= Alt.atheism =

Usenet newsgroup that discusses atheism

alt.atheism is a Usenet newsgroup within the alt.* hierarchy that discusses atheism. The group was originally created on February 6, 1990, by a member of the alt.pagan newsgroup, to provide an alternative forum for the numerous discussions on atheism that were overwhelming the pagan group. A survey of Usenet groups in 1994–1995 found that, among 70 groups discussing "consciousness, spirituality, and religion (broadly defined)", it was the group with the highest traffic volume.

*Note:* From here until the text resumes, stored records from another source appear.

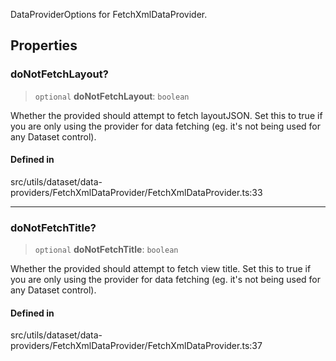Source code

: DataProviderOptions for FetchXmlDataProvider.

## Properties

### doNotFetchLayout?

> `optional` **doNotFetchLayout**: `boolean`

Whether the provided should attempt to fetch layoutJSON. Set this to true if you are only using the provider for data fetching (eg. it's not being used for any Dataset control).

#### Defined in

src/utils/dataset/data-providers/FetchXmlDataProvider/FetchXmlDataProvider.ts:33

***

### doNotFetchTitle?

> `optional` **doNotFetchTitle**: `boolean`

Whether the provided should attempt to fetch view title. Set this to true if you are only using the provider for data fetching (eg. it's not being used for any Dataset control).

#### Defined in

src/utils/dataset/data-providers/FetchXmlDataProvider/FetchXmlDataProvider.ts:37
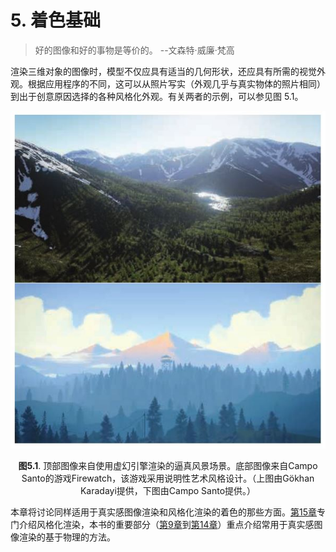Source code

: # 5. 着色基础
>好的图像和好的事物是等价的。
>--文森特·威廉·梵高

渲染三维对象的图像时，模型不仅应具有适当的几何形状，还应具有所需的视觉外观。根据应用程序的不同，这可以从照片写实（外观几乎与真实物体的照片相同）到出于创意原因选择的各种风格化外观。有关两者的示例，可以参见图 5.1。

<div align = "center">

![Figure5.1]

</div>

<div align = "center">

**图5.1**. 顶部图像来自使用虚幻引擎渲染的逼真风景场景。底部图像来自Campo Santo的游戏Firewatch，该游戏采用说明性艺术风格设计。（上图由Gökhan Karadayi提供，下图由Campo Santo提供。）

</div>

本章将讨论同样适用于真实感图像渲染和风格化渲染的着色的那些方面。[第15章][netlink15.0]专门介绍风格化渲染，本书的重要部分（[第9章][netlink9.0]到[第14章][netlink14.0]）重点介绍常用于真实感图像渲染的基于物理的方法。

[Figure5.1]:Figure/Figure5.1.JPG

[netlink9.0]:netlink9.0
[netlink14.0]:netlink14.0
[netlink15.0]:netlink15.0
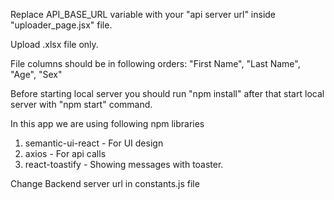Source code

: Replace API_BASE_URL variable with your "api server url" inside "uploader_page.jsx" file.

Upload .xlsx file only.

File columns should be in following orders: "First Name", "Last Name", "Age", "Sex"

Before starting local server you should run "npm install" after that
start local server with "npm start" command.

In this app we are using following npm libraries

1) semantic-ui-react - For UI design
1) axios - For api calls
3) react-toastify - Showing messages with toaster.



Change Backend server url in constants.js file

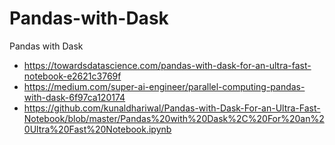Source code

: # Pandas-with-Dask

Pandas with Dask

- https://towardsdatascience.com/pandas-with-dask-for-an-ultra-fast-notebook-e2621c3769f
- https://medium.com/super-ai-engineer/parallel-computing-pandas-with-dask-6f97ca120174
- https://github.com/kunaldhariwal/Pandas-with-Dask-For-an-Ultra-Fast-Notebook/blob/master/Pandas%20with%20Dask%2C%20For%20an%20Ultra%20Fast%20Notebook.ipynb
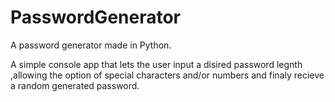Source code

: # PasswordGenerator

A password generator made in Python. 

A simple console app that lets the user input a disired password legnth ,allowing the option of special characters and/or numbers and finaly recieve a random generated password. 
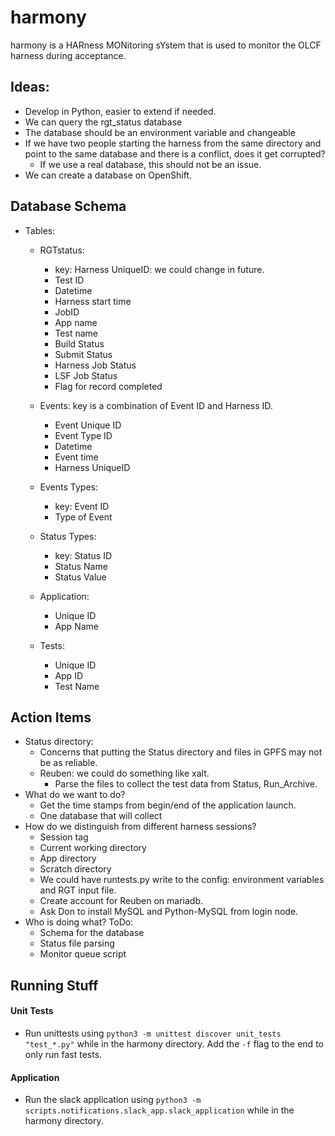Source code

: # harmony

harmony is a HARness MONitoring sYstem that is used to monitor the OLCF harness
during acceptance.

## Ideas:
* Develop in Python, easier to extend if needed.
* We can query the rgt_status database
* The database should be an environment variable and changeable
* If we have two people starting the harness from the same directory and point 
to the same database and there is a conflict, does it get corrupted?
  * If we use a real database, this should not be an issue.
* We can create a database on OpenShift.

## Database Schema
- Tables:
  - RGTstatus: 
    - key: Harness UniqueID: we could change in future.
    - Test ID
    - Datetime
    - Harness start time
    - JobID
    - App name
    - Test name
    - Build Status
    - Submit Status
    - Harness Job Status
    - LSF Job Status
    - Flag for record completed
    
  - Events: key is a combination of Event ID and Harness ID.
    - Event Unique ID
    - Event Type ID
    - Datetime
    - Event time
    - Harness UniqueID   

  - Events Types:
    - key: Event ID
    - Type of Event

  - Status Types:
    - key: Status ID
    - Status Name
    - Status Value
    
  - Application:
    - Unique ID
    - App Name
    
  - Tests:
    - Unique ID
    - App ID
    - Test Name
    
## Action Items
- Status directory:
  - Concerns that putting the Status directory and files in GPFS may not be as
    reliable.
  - Reuben: we could do something like xalt.
    - Parse the files to collect the test data from Status, Run_Archive.
- What do we want to do?
  - Get the time stamps from begin/end of the application launch.
  - One database that will collect 
- How do we distinguish from different harness sessions?
  - Session tag
  - Current working directory
  - App directory
  - Scratch directory
  - We could have runtests.py write to the config: environment variables and RGT
    input file.
  - Create account for Reuben on mariadb.
  - Ask Don to install MySQL and Python-MySQL from login node.
- Who is doing what? ToDo:
  - Schema for the database
  - Status file parsing
  - Monitor queue script

## Running Stuff
#### Unit Tests
- Run unittests using `python3 -m unittest discover unit_tests "test_*.py"` while in the harmony directory. 
Add the `-f` flag to the end to only run fast tests.
  
#### Application
- Run the slack application using `python3 -m scripts.notifications.slack_app.slack_application` while in the harmony directory.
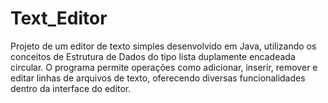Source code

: # Text_Editor
Projeto de um editor de texto simples desenvolvido em Java, utilizando os conceitos de Estrutura de Dados do tipo lista duplamente encadeada circular. O programa permite operações como adicionar, inserir, remover e editar linhas de arquivos de texto, oferecendo diversas funcionalidades dentro da interface do editor.

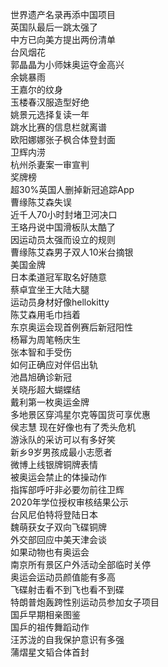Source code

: 世界遗产名录再添中国项目  
英国队最后一跳太强了  
中方已向美方提出两份清单  
台风烟花  
郭晶晶为小师妹奥运夺金高兴  
余姚暴雨  
王嘉尔的纹身  
玉楼春汉服造型好绝  
姚景元选择复读一年  
跳水比赛的信息栏就离谱  
欧阳娜娜张子枫合体登封面  
卫辉内涝  
杭州杀妻案一审宣判  
奖牌榜  
超30%英国人删掉新冠追踪App  
曹缘陈艾森失误  
近千人70小时封堵卫河决口  
王珞丹说中国滑板队太酷了  
因运动员太强而设立的规则  
曹缘陈艾森男子双人10米台摘银  
美国金牌  
日本柔道冠军取名好随意  
蔡卓宜坐王大陆大腿  
运动员身材好像hellokitty  
陈艾森用毛巾挡着  
东京奥运会现首例赛后新冠阳性  
杨幂为周笔畅庆生  
张本智和手受伤  
如何正确应对伴侣出轨  
池昌旭确诊新冠  
关晓彤超大蝴蝶结  
戴利第一枚奥运金牌  
多地景区穿鸿星尔克等国货可享优惠  
侯志慧 现在好像也有了秃头危机  
游泳队的采访可以有多好笑  
新乡9岁男孩成最小志愿者  
微博上线银牌铜牌表情  
被奥运会禁止的体操动作  
指挥部呼吁非必要勿前往卫辉  
2020年学位授权审核结果公示  
台风尼伯特将登陆日本  
魏萌获女子双向飞碟铜牌  
外交部回应中美天津会谈  
如果动物也有奥运会  
南京所有景区户外活动全部临时关停  
奥运会运动员颜值能有多高  
飞碟射击看不到飞也看不到碟  
特朗普炮轰跨性别运动员参加女子项目  
国乒早期相亲图鉴  
国乒的祖传舞蹈动作  
汪苏泷的自我保护意识有多强  
蒲熠星文韬合体首封  
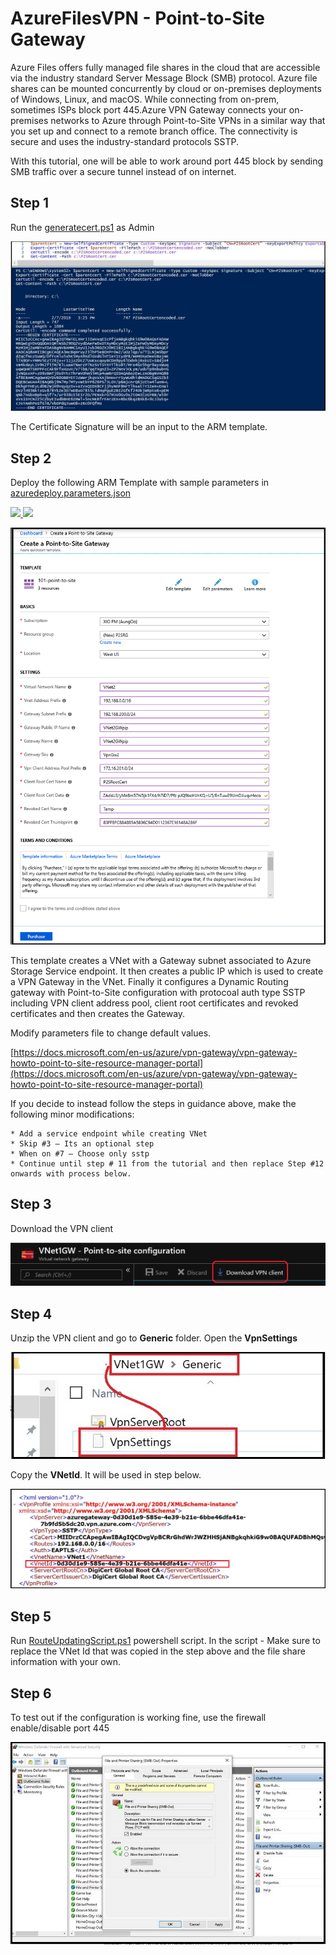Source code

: 
# AzureFilesVPN - Point-to-Site Gateway
Azure Files offers fully managed file shares in the cloud that are accessible via the industry standard Server Message Block (SMB) protocol. Azure file shares can be mounted concurrently by cloud or on-premises deployments of Windows, Linux, and macOS.  While connecting from on-prem, sometimes ISPs block port 445.Azure VPN Gateway connects your on-premises networks to Azure through Point-to-Site VPNs in a similar way that you set up and connect to a remote branch office. The connectivity is secure and uses the industry-standard protocols SSTP.

With this tutorial, one will be able to work around port 445 block by sending SMB traffic over a secure tunnel instead of on internet.


## Step 1

Run the [generatecert.ps1](/generatecert.ps1) as Admin

![how to generate certs](/images/generatecertpowershell.png)

The Certificate Signature will be an input to the ARM template.

## Step 2 

Deploy the following ARM Template with sample parameters in [azuredeploy.parameters.json](azuredeploy.parameters.json)

<a href="https://portal.azure.com/#create/Microsoft.Template/uri/https%3A%2F%2Fraw.githubusercontent.com%2FRenaShahMSFT%2FAzureFilesVPN%2Fmaster%2Fazuredeploy.json" target="_blank">
    <img src="http://azuredeploy.net/deploybutton.png"/>
</a>
<a href="http://armviz.io/#/?load=https%3A%2F%2Fraw.githubusercontent.com%2FRenaShahMSFT%2FAzureFilesVPN%2Fmaster%2Fazuredeploy.json" target="_blank">
    <img src="http://armviz.io/visualizebutton.png"/>
</a>



![deploy ARM Template](/images/ARMTemplateSample.png)

This template creates a VNet with a Gateway subnet associated to Azure Storage Service endpoint. It then creates a public IP which is used to create a VPN Gateway in the VNet. Finally it configures a Dynamic Routing gateway with Point-to-Site configuration with protocoal auth type SSTP including VPN client address pool, client root certificates and revoked certificates and then creates the Gateway.

Modify parameters file to change default values.

[https://docs.microsoft.com/en-us/azure/vpn-gateway/vpn-gateway-howto-point-to-site-resource-manager-portal](https://docs.microsoft.com/en-us/azure/vpn-gateway/vpn-gateway-howto-point-to-site-resource-manager-portal)

If you decide to instead follow the steps in guidance above, make the following minor modifications:

    * Add a service endpoint while creating VNet
    * Skip #3 – Its an optional step
    * When on #7 – Choose only sstp
    * Continue until step # 11 from the tutorial and then replace Step #12 onwards with process below. 

## Step 3

Download the VPN client

![download VPN client](/images/downloadvpnclient.png)

## Step 4

Unzip the VPN client and go to **Generic** folder. Open the **VpnSettings**

![VPNSetting](/images/GenericVpnSettings.png)

Copy the **VNetId**. It will be used in step below.

![VPNSetting](/images/howtocopyvnetid.png)

## Step 5

Run [RouteUpdatingScript.ps1](RouteUpdatingScript.ps1) powershell script.  In the script - Make sure to replace the VNet Id that was copied in the step above and the file share information with your own.

## Step 6

To test out if the configuration is working fine, use the firewall enable/disable port 445

![How to enable/disable firewall for port 445 testing](/images/FirewallSettingsEnableDisable.png)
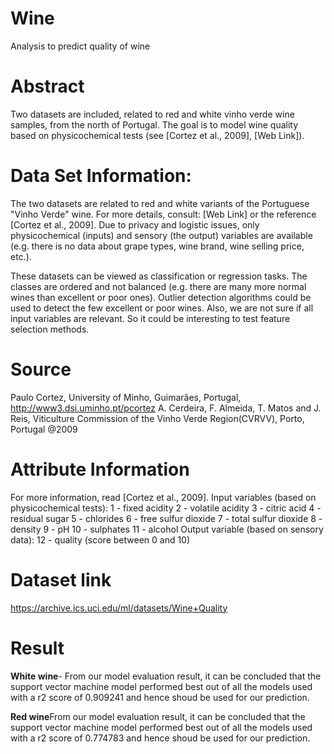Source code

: # Wine
Analysis to predict quality of wine


# Abstract
Two datasets are included, related to red and white vinho verde wine samples, from the north of Portugal. The goal is to model wine quality based on physicochemical tests (see [Cortez et al., 2009], [Web Link]).

# Data Set Information:

The two datasets are related to red and white variants of the Portuguese "Vinho Verde" wine. For more details, consult: [Web Link] or the reference [Cortez et al., 2009]. Due to privacy and logistic issues, only physicochemical (inputs) and sensory (the output) variables are available (e.g. there is no data about grape types, wine brand, wine selling price, etc.).

These datasets can be viewed as classification or regression tasks. The classes are ordered and not balanced (e.g. there are many more normal wines than excellent or poor ones). Outlier detection algorithms could be used to detect the few excellent or poor wines. Also, we are not sure if all input variables are relevant. So it could be interesting to test feature selection methods.

# Source

Paulo Cortez, University of Minho, Guimarães, Portugal, http://www3.dsi.uminho.pt/pcortez
A. Cerdeira, F. Almeida, T. Matos and J. Reis, Viticulture Commission of the Vinho Verde Region(CVRVV), Porto, Portugal @2009

# Attribute Information

For more information, read [Cortez et al., 2009].
Input variables (based on physicochemical tests):
1 - fixed acidity
2 - volatile acidity
3 - citric acid
4 - residual sugar
5 - chlorides
6 - free sulfur dioxide
7 - total sulfur dioxide
8 - density
9 - pH
10 - sulphates
11 - alcohol
Output variable (based on sensory data):
12 - quality (score between 0 and 10)

# Dataset link

https://archive.ics.uci.edu/ml/datasets/Wine+Quality

# Result
**White wine**- From our model evaluation result, it can be concluded that the support vector machine model performed best out of all the models used with a r2 score of 0.909241 and hence shoud be used for our prediction.

**Red wine**From our model evaluation result, it can be concluded that the support vector machine model performed best out of all the models used with a r2 score
of 0.774783 and hence shoud be used for our prediction.
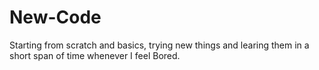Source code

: # New-Code

Starting from scratch and basics, trying new things and learing them in a short span of time whenever I feel Bored.
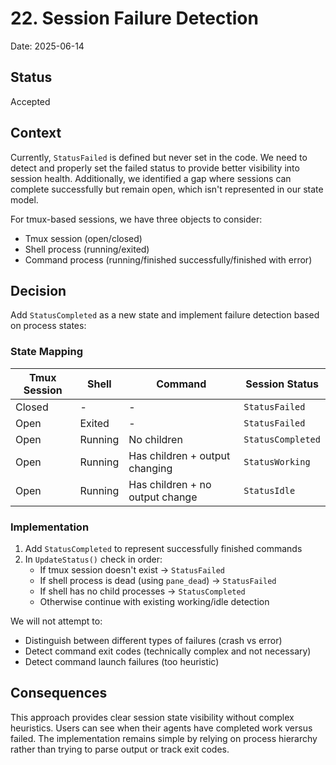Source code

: # 22. Session Failure Detection

Date: 2025-06-14

## Status

Accepted

## Context

Currently, `StatusFailed` is defined but never set in the code. We need to detect and properly set
the failed status to provide better visibility into session health. Additionally, we identified a gap
where sessions can complete successfully but remain open, which isn't represented in our state model.

For tmux-based sessions, we have three objects to consider:

- Tmux session (open/closed)
- Shell process (running/exited)
- Command process (running/finished successfully/finished with error)

## Decision

Add `StatusCompleted` as a new state and implement failure detection based on process states:

### State Mapping

| Tmux Session | Shell | Command | Session Status |
|--------------|-------|---------|----------------|
| Closed | - | - | `StatusFailed` |
| Open | Exited | - | `StatusFailed` |
| Open | Running | No children | `StatusCompleted` |
| Open | Running | Has children + output changing | `StatusWorking` |
| Open | Running | Has children + no output change | `StatusIdle` |

### Implementation

1. Add `StatusCompleted` to represent successfully finished commands
2. In `UpdateStatus()` check in order:
   - If tmux session doesn't exist → `StatusFailed`
   - If shell process is dead (using `pane_dead`) → `StatusFailed`
   - If shell has no child processes → `StatusCompleted`
   - Otherwise continue with existing working/idle detection

We will not attempt to:

- Distinguish between different types of failures (crash vs error)
- Detect command exit codes (technically complex and not necessary)
- Detect command launch failures (too heuristic)

## Consequences

This approach provides clear session state visibility without complex heuristics. Users can see when
their agents have completed work versus failed. The implementation remains simple by relying on
process hierarchy rather than trying to parse output or track exit codes.
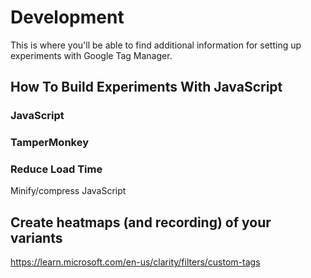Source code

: # Development

This is where you'll be able to find additional information for setting up experiments with Google Tag Manager.

## How To Build Experiments With JavaScript

### JavaScript

### TamperMonkey

### Reduce Load Time
Minify/compress JavaScript

## Create heatmaps (and recording) of your variants
https://learn.microsoft.com/en-us/clarity/filters/custom-tags 

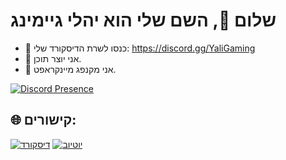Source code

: # שלום 👋, השם שלי הוא יהלי גיימינג
- 📱 כנסו לשרת הדיסקורד שלי: https://discord.gg/YaliGaming
- 🎥 אני יוצר תוכן.
- 🤖 אני מקנפג מיינקראפט.

[![Discord Presence](https://lanyard.cnrad.dev/api/740548465737596998)](https://discord.com/users/740548465737596998)

## 🌐 קישורים:
[![דיסקורד](https://img.shields.io/badge/Discord-%237289DA.svg?logo=discord&logoColor=white)](https://discord.gg/YaliGaming) [![יוטיוב](https://img.shields.io/badge/YouTube-%23FF0000.svg?logo=YouTube&logoColor=white)](https://www.youtube.com/@YaliGaming) 
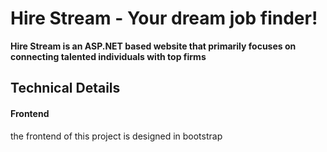 # Hire Stream - Your dream job finder!

**Hire Stream is an ASP.NET based website that primarily focuses on connecting talented individuals with top firms**

## Technical Details

#### Frontend

the frontend of this project is designed in bootstrap
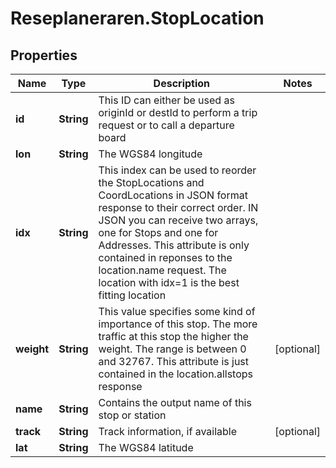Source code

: # Reseplaneraren.StopLocation

## Properties
Name | Type | Description | Notes
------------ | ------------- | ------------- | -------------
**id** | **String** | This ID can either be used as originId or destId to perform a trip request or to call a departure  board | 
**lon** | **String** | The WGS84 longitude | 
**idx** | **String** | This index can be used to reorder the StopLocations and CoordLocations in JSON format response to their correct order. IN JSON you can receive two arrays, one for Stops and one for Addresses. This attribute is only contained in reponses to the location.name request. The location with idx=1 is the best fitting location | 
**weight** | **String** | This value specifies some kind of importance of this stop. The more traffic at this stop the higher the weight. The range is between 0 and 32767. This attribute is just contained in the location.allstops response | [optional] 
**name** | **String** | Contains the output name of this stop or station | 
**track** | **String** | Track information, if available | [optional] 
**lat** | **String** | The WGS84 latitude |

Nash writes that "atheist and freethought newsgroups" including alt.atheism have "done much to remove the sense of isolation felt by many with antireligious opinions".

==Discussion matter==
According to the alt.atheism FAQ, the purpose of the group is to discuss atheism and atheist topics such as the following:

- Whether it is reasonable to pretend to be religious in order to avoid upsetting one's family
- Prayer in schools
- Discrimination against atheists
- Sunday trading laws
- The Satanic Child Abuse myth
- Whether one should be an overt atheist or 'stay in the closet'
- How religious societies prey on new college students
- How to get rid of unwanted proselytizers
- Whether religion is a danger to society and/or the individual
- Why people become atheists

Ricker calls out another common discussion topic, the proper definition of atheism, as being "the thread that never dies on alt.atheism". The popularization of the "weak and strong atheism" terminology for different definitions of atheism has been credited to discussions on the alt.atheism newsgroup.